山あいの木々が芽吹き出したと思えば、あっという間に新緑美しい季節になりましたね。毎年この時期になると、緑の種類はこんなにもあったのかと感銘を受けます。

 環境も含めて日本の渓流(釣り)が抱える問題は数多いですが、各地の漁協の新しい取り組みとして“ゾーニング”があります。毛ばりを用いた釣りのみ、しかも完全予約制で人数制限(貸し切り)されている、プライベート感抜群の釣り場へ出かけてきました。

■神流川と上野村漁協の釣り場

上野村漁協の釣り場の受付は「川の駅 上野」内にあります

 上野村漁協の釣り場の受付は「川の駅 上野」内にあります 神流川は利根川水系に属する一級河川で、群馬県南西端の上野村にある三国山に端を発する、全長約87kmの川です。民家の裏を流れるような里川の雰囲気と、深い谷間に刻まれた山岳渓流の顔を併せ持つ清流です。上流部を管轄するのは上野村漁業協同組合(漁協)。濃い魚影はもちろん、釣り人に寄り添った運営が好評で、SNS等を通じての情報発信も頻繁に行われており、人気のフィールドとなっています。
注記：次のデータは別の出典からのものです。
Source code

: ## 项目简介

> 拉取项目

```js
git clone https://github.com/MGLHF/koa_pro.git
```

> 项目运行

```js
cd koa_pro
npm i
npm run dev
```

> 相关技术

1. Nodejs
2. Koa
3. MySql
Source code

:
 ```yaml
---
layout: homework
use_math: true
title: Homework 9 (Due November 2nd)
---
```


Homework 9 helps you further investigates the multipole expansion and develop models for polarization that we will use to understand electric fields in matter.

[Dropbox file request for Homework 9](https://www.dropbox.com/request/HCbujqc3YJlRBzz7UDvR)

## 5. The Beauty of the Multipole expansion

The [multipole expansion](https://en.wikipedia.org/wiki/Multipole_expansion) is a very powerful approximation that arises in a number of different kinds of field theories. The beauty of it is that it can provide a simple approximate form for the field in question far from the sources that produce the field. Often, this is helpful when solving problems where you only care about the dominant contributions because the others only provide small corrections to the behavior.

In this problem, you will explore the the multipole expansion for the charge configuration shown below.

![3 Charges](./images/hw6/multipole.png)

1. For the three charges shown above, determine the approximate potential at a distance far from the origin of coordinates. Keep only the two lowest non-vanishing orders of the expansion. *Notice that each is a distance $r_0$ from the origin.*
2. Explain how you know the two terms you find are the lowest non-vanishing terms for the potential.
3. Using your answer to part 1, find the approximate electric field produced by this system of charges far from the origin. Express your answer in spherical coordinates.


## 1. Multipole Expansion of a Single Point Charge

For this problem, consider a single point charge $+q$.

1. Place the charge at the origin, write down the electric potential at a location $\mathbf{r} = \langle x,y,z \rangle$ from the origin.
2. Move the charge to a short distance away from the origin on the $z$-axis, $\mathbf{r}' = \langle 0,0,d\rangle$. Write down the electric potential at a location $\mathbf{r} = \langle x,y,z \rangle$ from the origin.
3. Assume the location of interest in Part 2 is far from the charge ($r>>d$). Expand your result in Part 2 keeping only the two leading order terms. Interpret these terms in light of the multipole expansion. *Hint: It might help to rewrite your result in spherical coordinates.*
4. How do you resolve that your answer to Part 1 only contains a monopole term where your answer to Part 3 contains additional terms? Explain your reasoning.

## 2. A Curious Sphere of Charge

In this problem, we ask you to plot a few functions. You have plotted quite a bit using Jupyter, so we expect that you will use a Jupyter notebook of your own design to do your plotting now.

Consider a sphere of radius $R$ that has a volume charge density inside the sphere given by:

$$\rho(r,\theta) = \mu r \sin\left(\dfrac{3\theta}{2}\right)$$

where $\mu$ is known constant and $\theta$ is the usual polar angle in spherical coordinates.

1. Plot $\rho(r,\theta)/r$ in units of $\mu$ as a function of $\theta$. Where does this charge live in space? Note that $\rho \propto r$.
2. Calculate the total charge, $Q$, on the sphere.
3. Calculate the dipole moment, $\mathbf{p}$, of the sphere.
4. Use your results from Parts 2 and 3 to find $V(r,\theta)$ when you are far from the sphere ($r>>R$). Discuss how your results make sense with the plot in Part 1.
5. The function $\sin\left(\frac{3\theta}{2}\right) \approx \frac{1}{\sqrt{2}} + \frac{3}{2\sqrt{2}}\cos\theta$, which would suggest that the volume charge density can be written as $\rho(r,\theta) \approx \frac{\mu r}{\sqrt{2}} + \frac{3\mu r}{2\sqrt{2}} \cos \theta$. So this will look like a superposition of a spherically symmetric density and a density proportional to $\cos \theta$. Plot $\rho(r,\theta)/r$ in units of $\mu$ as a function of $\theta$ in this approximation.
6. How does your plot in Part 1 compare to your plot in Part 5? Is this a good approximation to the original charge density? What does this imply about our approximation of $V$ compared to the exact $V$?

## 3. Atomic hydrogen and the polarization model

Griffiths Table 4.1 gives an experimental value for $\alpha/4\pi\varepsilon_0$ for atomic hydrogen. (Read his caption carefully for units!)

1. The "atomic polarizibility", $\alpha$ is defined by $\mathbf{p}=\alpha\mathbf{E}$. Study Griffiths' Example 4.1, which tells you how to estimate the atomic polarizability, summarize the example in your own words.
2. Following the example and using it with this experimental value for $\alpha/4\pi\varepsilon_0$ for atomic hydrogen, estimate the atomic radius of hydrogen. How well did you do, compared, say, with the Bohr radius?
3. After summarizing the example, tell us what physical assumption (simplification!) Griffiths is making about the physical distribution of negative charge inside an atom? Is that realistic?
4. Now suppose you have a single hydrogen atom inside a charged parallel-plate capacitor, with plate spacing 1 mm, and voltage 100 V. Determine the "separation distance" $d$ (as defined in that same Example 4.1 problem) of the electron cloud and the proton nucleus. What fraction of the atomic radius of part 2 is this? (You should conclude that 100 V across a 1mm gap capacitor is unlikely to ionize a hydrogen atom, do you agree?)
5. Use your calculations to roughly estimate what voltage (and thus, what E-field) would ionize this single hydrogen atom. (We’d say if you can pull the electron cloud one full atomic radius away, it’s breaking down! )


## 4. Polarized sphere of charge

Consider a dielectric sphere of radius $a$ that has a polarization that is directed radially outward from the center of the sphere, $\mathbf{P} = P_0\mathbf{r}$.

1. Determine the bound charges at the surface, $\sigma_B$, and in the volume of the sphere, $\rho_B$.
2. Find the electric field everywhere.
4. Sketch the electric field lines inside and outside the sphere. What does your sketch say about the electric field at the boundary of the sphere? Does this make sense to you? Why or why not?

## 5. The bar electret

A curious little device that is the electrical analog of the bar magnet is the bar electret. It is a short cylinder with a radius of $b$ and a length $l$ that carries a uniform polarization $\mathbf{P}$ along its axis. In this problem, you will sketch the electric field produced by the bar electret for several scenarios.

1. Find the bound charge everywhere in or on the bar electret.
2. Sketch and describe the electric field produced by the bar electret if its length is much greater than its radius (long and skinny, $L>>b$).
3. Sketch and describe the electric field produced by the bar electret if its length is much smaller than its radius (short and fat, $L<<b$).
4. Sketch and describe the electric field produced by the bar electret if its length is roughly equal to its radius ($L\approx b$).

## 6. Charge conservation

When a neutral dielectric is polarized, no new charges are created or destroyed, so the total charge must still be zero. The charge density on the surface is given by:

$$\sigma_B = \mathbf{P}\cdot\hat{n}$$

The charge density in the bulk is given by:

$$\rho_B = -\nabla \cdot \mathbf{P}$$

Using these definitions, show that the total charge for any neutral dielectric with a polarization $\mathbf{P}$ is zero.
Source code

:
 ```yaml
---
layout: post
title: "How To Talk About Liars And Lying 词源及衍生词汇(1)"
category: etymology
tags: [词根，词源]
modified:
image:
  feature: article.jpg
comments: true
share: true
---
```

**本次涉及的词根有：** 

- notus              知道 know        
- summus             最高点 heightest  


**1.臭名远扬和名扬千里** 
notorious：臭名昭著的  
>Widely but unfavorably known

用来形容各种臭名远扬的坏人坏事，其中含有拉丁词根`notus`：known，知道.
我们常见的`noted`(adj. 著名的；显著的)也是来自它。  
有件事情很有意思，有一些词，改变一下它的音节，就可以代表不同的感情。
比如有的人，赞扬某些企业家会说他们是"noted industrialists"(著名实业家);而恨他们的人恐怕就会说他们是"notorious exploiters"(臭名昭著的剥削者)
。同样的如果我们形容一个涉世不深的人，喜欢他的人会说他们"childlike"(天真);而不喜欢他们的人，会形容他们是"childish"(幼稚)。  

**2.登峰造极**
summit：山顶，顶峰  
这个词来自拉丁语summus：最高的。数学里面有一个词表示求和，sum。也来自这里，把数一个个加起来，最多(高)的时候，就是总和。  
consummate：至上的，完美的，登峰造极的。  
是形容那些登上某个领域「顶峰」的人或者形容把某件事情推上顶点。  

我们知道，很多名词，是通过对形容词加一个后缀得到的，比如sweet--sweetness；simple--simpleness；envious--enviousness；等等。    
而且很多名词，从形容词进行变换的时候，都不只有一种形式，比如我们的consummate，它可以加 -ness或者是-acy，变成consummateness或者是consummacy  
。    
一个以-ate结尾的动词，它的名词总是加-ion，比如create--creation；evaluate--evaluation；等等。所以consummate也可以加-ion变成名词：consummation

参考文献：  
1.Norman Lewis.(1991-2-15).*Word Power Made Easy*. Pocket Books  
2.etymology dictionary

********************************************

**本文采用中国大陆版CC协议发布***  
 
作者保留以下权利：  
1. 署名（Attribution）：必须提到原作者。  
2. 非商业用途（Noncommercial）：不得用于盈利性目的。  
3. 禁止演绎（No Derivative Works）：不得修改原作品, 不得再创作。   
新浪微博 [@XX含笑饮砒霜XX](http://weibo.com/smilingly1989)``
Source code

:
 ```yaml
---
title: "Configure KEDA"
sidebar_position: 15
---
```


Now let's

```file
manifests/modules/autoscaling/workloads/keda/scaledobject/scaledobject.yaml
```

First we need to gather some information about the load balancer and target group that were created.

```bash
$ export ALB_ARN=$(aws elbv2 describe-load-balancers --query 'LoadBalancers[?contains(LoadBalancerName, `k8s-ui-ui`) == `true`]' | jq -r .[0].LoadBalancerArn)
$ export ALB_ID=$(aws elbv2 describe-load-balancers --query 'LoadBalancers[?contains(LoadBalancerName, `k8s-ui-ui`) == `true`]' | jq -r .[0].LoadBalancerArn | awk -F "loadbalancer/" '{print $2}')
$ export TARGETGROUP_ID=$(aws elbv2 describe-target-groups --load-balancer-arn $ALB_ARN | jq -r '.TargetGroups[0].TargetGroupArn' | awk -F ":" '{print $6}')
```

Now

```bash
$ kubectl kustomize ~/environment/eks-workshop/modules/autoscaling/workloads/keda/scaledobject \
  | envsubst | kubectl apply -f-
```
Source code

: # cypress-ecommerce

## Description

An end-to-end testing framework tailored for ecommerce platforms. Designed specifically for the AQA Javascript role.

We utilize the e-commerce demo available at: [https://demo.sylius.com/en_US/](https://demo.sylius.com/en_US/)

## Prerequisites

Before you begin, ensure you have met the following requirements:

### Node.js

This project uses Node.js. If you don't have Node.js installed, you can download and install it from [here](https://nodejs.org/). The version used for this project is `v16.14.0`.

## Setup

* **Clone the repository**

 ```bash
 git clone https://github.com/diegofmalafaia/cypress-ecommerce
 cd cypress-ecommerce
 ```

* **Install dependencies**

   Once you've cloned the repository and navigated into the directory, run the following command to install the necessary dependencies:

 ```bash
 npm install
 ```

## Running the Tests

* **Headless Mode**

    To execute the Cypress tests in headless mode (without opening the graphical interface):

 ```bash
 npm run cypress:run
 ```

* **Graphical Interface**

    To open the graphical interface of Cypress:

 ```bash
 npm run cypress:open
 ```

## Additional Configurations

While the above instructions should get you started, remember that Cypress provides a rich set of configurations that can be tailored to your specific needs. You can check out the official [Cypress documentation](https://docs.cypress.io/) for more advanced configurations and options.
 上野村漁協が管轄する神流川のフィールドは、場所や時期によって“ゾーニング”されています。同じ渓流釣り愛好者でも、釣った魚を持って帰って食べたい人がいる一方、魚とのやり取りを楽しみたい人もいます。ここでは、釣法も含めて場所によって制限を設けることで、一般的な渓流釣りを楽しめる場所もあれば、釣った魚を元気なままリリースする義務があるC&R(キャッチ&リリース)区間もあります。さらに種の存続のために禁漁区となっている場所も存在します。

神流川の流れを包む山肌は新緑の優しいトーンに

 国土の多くを山地とする日本ですが、入退渓も含めてアクセスしやすい場所は限られています。釣り人のニーズに応じた河川の利用方法は、今後の持続可能な釣り場の維持を考えるうえで、一つの解決策となるかもしれません。全国的にもゾーニングを導入する漁協が徐々に増えつつあります。